**Problem requirements**
The job is to find each line of the records below that includes the word "first" and copy it.

**Records supplied**

——————

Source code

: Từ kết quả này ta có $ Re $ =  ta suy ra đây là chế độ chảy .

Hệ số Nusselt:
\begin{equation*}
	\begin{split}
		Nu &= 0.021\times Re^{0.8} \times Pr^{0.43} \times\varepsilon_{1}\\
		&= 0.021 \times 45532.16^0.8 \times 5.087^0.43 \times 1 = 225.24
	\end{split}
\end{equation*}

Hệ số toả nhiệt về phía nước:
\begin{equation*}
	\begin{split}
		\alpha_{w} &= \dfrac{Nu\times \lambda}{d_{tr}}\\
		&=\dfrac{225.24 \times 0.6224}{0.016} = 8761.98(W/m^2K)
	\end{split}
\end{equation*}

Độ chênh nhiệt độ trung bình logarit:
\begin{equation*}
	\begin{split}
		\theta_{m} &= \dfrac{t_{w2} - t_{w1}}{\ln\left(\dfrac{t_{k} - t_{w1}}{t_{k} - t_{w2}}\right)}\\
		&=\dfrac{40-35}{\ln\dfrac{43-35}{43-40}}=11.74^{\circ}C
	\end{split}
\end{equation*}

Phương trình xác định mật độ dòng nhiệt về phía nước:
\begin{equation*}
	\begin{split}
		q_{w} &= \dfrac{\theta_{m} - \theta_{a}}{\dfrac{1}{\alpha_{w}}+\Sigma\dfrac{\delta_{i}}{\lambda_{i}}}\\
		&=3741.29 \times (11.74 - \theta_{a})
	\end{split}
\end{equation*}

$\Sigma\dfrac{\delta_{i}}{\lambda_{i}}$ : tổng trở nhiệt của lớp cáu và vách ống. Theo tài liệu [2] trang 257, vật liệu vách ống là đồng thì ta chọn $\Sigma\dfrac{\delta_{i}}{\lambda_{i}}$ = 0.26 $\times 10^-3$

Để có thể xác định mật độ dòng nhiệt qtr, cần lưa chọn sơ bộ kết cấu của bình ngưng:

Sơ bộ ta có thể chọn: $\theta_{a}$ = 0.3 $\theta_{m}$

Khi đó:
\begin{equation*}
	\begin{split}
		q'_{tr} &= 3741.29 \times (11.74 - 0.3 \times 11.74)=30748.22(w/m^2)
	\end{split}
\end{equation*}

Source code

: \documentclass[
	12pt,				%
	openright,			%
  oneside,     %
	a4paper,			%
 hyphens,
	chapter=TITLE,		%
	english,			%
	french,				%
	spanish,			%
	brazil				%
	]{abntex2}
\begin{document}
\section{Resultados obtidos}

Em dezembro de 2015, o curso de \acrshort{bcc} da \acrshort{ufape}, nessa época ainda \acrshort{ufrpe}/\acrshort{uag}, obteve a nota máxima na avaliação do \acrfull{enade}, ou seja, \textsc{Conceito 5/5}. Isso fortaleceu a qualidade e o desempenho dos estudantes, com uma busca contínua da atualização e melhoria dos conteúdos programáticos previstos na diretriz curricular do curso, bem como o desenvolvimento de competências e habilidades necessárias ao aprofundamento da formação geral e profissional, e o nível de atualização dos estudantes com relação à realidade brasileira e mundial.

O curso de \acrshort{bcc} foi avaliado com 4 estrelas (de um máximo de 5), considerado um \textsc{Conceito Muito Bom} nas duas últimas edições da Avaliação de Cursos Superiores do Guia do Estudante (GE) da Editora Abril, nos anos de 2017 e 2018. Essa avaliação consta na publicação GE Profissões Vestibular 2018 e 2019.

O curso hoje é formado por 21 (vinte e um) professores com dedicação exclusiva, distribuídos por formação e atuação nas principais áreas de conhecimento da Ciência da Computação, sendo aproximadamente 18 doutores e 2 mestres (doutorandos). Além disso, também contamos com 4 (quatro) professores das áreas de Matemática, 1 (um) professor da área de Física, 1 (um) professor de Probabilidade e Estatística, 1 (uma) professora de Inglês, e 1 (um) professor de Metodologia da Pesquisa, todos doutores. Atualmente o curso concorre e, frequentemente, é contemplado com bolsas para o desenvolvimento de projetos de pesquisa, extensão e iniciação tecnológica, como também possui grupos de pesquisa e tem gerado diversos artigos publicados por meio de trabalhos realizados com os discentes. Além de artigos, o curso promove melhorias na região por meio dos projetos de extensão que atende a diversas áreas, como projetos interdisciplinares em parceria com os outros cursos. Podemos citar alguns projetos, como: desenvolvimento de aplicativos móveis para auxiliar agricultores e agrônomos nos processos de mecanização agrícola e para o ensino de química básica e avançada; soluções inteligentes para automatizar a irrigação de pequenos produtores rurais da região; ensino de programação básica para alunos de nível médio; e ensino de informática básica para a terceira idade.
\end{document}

——————

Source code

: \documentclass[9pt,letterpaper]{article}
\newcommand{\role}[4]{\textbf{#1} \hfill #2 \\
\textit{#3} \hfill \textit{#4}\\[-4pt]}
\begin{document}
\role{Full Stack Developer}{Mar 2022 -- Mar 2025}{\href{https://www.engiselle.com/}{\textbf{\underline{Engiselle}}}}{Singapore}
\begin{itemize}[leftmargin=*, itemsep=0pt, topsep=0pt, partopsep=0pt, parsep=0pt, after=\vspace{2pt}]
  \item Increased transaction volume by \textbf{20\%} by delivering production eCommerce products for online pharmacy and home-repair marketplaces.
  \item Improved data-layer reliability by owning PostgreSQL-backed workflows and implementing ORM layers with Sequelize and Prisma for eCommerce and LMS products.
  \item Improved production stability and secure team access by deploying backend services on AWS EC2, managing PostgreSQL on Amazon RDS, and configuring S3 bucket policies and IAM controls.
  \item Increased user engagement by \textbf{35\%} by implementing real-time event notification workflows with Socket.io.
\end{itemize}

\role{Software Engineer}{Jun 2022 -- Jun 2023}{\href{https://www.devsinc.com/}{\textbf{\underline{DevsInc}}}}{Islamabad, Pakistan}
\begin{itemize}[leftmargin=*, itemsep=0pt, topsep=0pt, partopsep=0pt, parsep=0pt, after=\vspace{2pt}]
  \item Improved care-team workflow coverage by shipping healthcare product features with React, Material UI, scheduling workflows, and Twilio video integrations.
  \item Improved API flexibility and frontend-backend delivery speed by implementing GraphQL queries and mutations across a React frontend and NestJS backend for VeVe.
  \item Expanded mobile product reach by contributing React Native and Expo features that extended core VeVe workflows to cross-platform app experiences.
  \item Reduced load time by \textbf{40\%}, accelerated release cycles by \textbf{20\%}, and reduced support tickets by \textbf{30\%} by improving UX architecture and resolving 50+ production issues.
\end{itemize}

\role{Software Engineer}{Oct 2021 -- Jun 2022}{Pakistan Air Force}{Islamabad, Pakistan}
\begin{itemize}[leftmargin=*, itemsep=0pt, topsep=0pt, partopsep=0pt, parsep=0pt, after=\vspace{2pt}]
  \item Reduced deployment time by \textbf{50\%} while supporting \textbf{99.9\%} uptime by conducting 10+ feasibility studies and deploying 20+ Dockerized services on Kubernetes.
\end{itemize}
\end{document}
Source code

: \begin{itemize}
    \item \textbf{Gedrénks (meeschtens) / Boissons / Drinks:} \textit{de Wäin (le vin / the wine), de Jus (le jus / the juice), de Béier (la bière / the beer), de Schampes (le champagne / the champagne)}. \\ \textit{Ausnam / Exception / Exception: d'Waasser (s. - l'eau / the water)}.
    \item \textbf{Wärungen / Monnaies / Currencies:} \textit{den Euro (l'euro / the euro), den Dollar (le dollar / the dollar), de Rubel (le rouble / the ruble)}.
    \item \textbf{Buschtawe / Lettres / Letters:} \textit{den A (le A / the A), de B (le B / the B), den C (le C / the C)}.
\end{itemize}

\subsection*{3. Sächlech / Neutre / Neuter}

——————

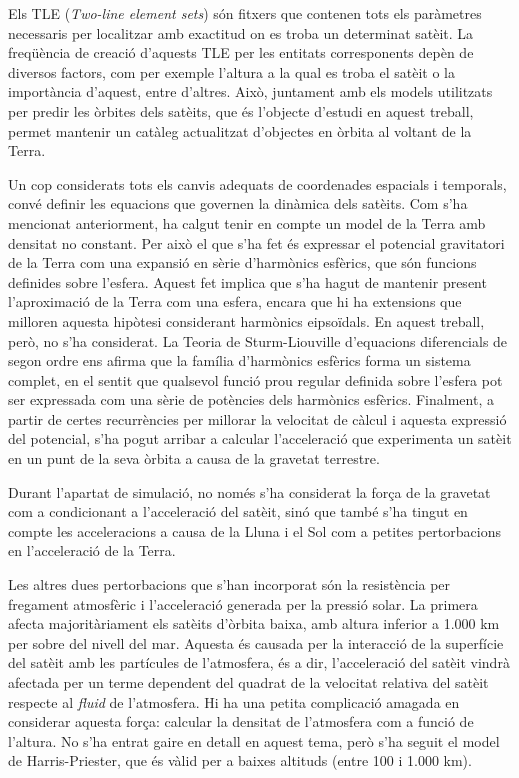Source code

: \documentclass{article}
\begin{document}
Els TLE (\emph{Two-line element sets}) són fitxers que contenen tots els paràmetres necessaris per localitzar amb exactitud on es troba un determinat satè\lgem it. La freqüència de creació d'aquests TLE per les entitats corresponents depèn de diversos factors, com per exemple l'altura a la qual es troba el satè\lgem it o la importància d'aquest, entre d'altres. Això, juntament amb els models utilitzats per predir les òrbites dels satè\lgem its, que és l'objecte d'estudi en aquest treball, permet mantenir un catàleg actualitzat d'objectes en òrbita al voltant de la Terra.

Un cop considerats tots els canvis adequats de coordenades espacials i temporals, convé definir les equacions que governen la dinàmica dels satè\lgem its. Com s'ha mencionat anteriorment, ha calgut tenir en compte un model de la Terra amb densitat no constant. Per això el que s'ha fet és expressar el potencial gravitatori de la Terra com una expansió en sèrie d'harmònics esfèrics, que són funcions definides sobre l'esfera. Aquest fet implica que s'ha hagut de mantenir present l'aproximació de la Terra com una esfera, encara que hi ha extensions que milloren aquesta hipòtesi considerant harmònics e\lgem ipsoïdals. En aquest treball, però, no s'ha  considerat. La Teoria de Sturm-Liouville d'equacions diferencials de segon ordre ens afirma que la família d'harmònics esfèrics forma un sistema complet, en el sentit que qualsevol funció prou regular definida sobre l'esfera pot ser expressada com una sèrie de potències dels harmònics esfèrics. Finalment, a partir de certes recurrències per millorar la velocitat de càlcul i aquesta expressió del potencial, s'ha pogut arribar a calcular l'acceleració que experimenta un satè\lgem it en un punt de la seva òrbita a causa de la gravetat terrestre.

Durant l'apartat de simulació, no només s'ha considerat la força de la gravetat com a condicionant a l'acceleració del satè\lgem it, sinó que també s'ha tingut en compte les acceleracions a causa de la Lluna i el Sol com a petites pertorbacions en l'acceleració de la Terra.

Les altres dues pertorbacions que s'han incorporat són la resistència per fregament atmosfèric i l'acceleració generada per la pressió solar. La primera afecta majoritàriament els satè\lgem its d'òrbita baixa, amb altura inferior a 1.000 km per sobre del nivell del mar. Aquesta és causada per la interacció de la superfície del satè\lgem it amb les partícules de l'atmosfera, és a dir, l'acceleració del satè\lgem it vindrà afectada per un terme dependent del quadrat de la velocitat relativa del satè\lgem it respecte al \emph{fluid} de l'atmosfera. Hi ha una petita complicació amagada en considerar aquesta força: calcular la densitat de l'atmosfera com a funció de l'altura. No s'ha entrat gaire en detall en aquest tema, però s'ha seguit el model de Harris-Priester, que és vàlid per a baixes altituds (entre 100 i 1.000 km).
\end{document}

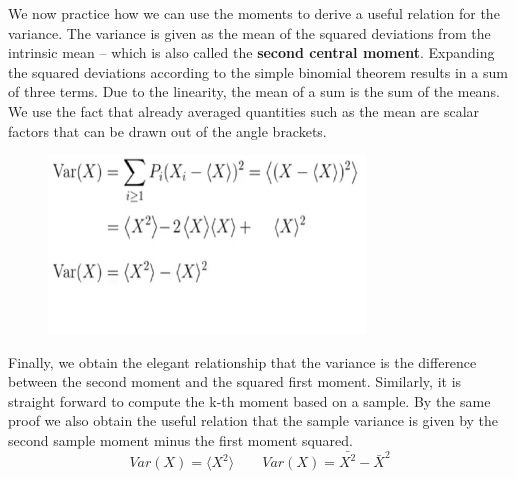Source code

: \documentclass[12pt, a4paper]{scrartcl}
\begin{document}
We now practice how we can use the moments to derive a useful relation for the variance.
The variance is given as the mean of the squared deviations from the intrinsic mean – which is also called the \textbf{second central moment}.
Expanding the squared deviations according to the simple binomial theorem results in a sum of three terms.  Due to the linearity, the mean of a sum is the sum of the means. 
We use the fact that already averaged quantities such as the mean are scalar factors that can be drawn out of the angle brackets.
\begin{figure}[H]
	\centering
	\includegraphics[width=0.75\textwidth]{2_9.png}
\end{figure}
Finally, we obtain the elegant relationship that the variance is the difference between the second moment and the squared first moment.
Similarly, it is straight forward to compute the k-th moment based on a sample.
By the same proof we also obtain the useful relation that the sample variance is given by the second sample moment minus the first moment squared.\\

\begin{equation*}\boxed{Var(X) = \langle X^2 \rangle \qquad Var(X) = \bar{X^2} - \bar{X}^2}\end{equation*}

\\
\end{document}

——————

**Task response**
Finally, we obtain the elegant relationship that the variance is the difference between the second moment and the squared first moment.
By the same proof we also obtain the useful relation that the sample variance is given by the second sample moment minus the first moment squared.\\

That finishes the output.